Work instruction
Using the records below, copy every line that holds the string "corresponding".

Data extract
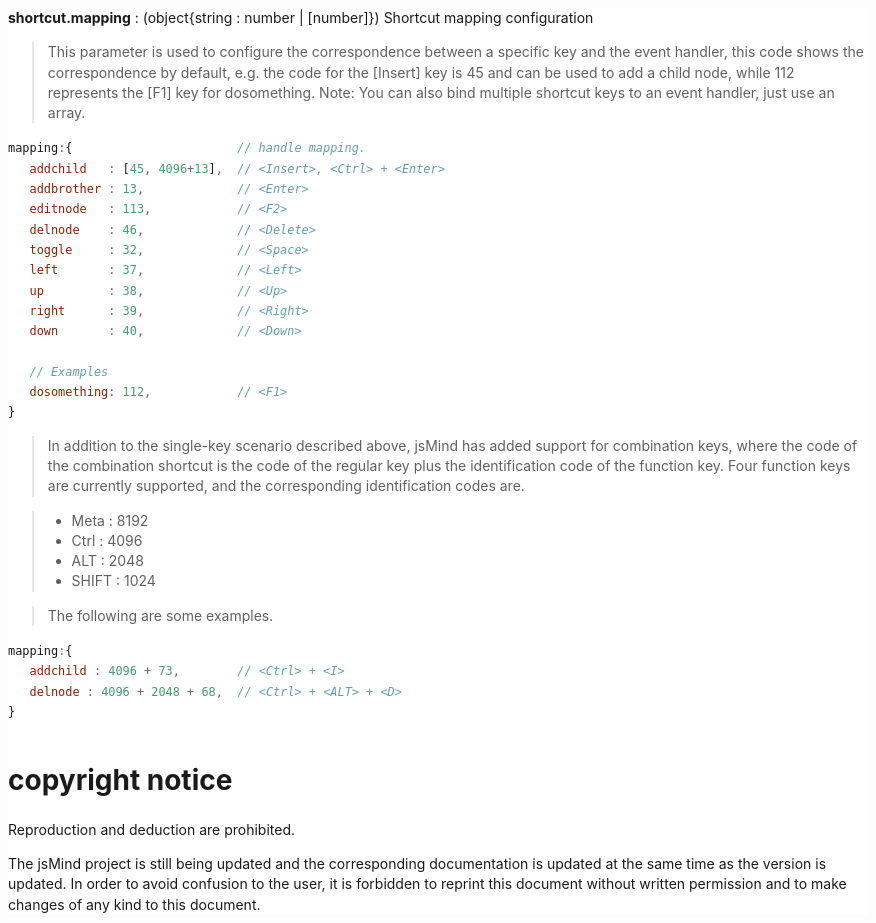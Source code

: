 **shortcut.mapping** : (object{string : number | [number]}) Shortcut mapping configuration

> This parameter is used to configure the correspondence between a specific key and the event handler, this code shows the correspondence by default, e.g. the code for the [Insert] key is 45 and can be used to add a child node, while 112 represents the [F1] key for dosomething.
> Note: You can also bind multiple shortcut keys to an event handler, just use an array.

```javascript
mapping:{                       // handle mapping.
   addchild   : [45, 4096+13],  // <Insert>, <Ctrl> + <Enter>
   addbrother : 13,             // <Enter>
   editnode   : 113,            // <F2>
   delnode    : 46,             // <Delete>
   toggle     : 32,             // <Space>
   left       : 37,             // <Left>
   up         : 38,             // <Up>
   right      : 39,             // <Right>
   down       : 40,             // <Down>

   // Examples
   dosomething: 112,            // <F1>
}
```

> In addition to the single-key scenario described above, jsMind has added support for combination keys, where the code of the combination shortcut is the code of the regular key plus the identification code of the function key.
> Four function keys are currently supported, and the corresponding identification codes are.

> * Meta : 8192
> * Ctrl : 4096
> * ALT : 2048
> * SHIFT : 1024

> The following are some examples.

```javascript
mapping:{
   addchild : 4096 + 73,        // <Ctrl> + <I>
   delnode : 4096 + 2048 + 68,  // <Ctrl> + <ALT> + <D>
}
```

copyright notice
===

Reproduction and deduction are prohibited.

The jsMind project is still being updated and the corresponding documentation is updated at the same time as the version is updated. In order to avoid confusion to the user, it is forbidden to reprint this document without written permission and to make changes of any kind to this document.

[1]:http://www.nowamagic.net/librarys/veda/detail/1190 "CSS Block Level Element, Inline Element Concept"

--

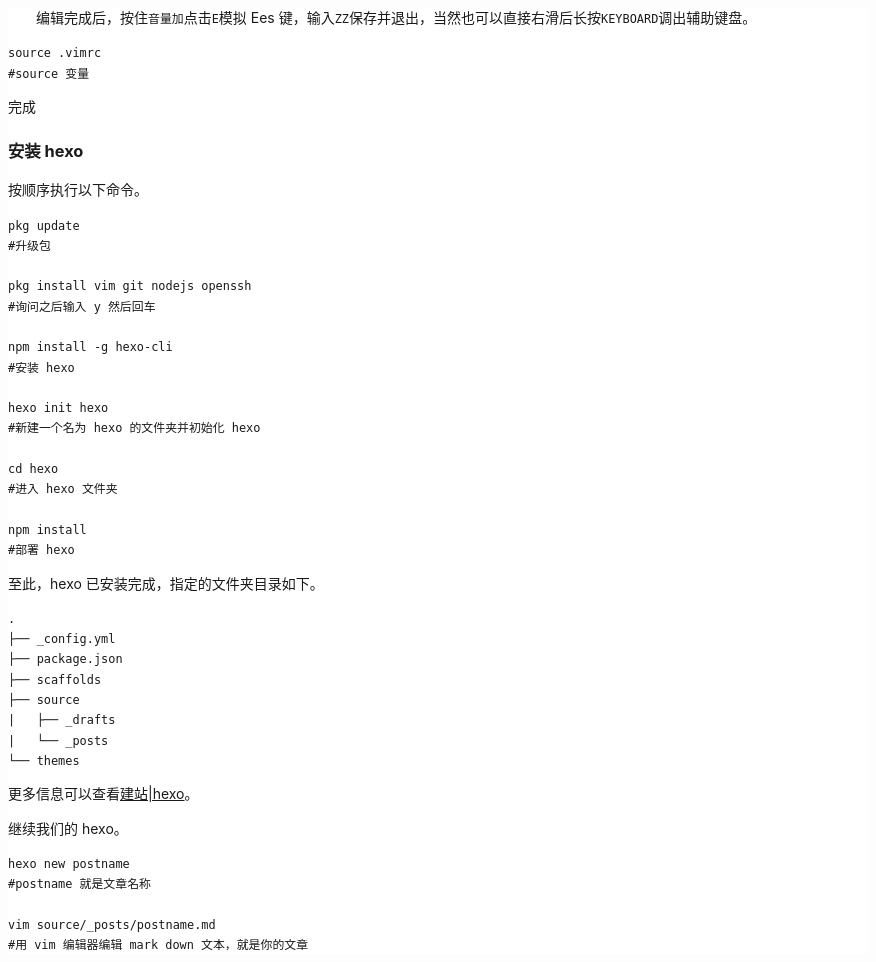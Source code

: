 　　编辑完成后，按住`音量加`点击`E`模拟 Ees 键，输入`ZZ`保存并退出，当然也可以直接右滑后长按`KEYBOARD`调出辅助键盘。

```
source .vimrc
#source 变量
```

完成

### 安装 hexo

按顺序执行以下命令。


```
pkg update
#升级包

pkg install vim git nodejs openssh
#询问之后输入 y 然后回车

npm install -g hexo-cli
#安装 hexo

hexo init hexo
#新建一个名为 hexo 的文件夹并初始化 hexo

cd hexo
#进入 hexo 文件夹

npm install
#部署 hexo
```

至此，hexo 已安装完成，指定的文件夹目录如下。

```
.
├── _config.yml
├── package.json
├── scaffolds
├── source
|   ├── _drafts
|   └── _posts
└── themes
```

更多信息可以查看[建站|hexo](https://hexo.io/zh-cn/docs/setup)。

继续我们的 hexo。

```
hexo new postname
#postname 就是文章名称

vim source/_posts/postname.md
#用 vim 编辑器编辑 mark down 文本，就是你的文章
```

The completed task
> Four function keys are currently supported, and the corresponding identification codes are.
The jsMind project is still being updated and the corresponding documentation is updated at the same time as the version is updated. In order to avoid confusion to the user, it is forbidden to reprint this document without written permission and to make changes of any kind to this document.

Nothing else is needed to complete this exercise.